## INSTRUCTIONS TO FOLLOW
Provide only the number of lines in the records below that contain "view".
┄┄┄┄┄┄
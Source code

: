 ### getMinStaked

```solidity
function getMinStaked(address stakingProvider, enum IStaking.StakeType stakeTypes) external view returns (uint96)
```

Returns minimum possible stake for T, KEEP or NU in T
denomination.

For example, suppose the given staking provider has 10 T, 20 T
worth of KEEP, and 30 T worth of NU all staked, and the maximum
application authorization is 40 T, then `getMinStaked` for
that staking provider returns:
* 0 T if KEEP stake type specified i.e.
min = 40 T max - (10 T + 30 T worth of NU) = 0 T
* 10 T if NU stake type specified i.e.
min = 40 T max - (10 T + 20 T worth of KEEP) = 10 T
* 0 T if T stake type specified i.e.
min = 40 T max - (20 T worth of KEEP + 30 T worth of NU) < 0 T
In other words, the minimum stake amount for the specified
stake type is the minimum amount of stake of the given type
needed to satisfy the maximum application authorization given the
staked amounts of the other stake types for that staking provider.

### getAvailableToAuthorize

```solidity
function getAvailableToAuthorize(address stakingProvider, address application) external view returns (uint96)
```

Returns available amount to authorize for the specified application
┄┄┄┄┄┄
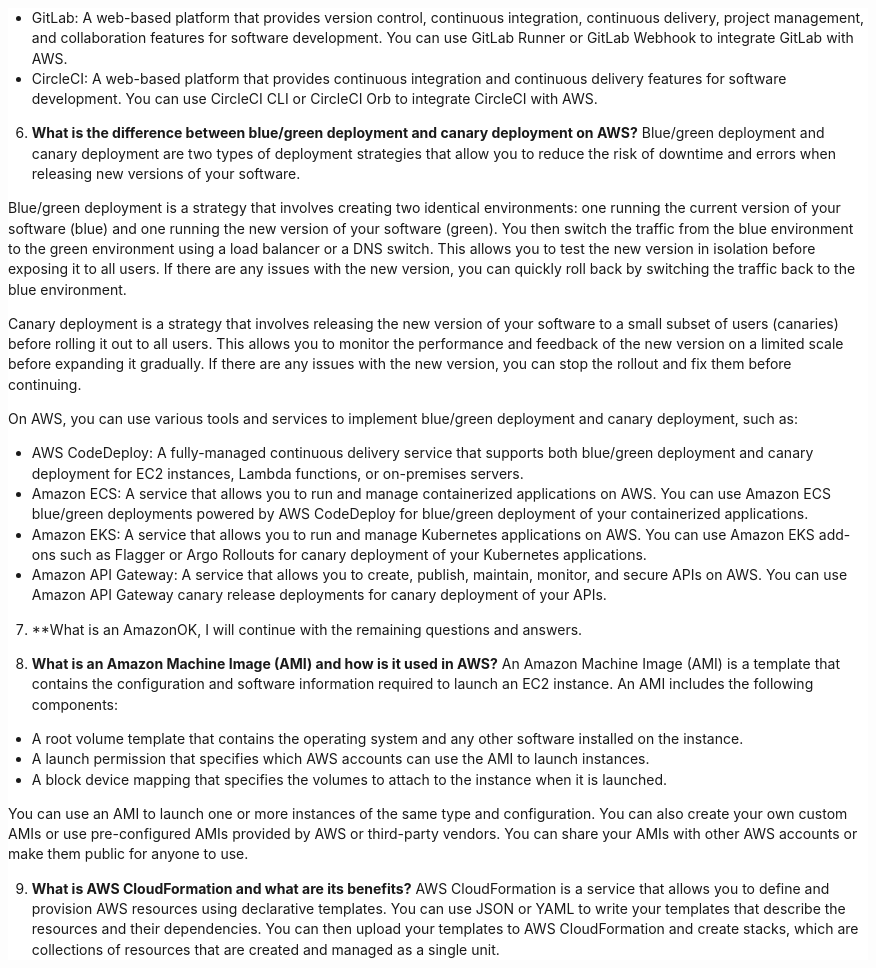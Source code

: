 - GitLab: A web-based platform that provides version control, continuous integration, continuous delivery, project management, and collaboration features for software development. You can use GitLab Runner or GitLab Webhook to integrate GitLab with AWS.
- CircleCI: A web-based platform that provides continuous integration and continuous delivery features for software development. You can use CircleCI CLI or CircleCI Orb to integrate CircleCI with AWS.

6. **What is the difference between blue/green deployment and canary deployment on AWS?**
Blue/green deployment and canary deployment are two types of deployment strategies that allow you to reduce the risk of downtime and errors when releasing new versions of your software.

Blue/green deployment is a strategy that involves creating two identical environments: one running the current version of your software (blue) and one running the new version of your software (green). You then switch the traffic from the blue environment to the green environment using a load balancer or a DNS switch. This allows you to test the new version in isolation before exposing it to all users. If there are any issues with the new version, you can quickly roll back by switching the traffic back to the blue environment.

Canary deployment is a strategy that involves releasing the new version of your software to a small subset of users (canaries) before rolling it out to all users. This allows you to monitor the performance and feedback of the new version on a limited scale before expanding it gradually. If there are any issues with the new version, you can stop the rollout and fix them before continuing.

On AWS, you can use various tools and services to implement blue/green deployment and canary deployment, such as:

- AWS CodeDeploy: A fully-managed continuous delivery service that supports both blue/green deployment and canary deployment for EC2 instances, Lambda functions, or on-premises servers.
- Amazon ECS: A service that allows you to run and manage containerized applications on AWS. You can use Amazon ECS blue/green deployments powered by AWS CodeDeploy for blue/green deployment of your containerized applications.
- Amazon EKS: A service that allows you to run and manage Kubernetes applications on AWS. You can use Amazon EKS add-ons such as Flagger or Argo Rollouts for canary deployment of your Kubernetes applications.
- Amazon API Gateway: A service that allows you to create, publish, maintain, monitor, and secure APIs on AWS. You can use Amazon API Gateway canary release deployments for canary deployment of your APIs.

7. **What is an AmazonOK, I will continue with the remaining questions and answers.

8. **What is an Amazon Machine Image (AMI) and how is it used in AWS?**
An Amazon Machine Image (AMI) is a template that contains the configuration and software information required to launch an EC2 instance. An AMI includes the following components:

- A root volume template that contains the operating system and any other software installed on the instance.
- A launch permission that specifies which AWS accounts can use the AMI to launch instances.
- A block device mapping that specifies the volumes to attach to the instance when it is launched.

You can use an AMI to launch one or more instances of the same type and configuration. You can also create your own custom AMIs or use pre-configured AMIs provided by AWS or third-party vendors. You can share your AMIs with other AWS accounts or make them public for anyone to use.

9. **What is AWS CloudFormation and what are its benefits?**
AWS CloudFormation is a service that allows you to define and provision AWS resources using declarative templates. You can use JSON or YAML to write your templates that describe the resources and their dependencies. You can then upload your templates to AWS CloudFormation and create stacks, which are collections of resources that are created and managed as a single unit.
┄┄┄┄┄┄
## EXPECTED ANSWER
2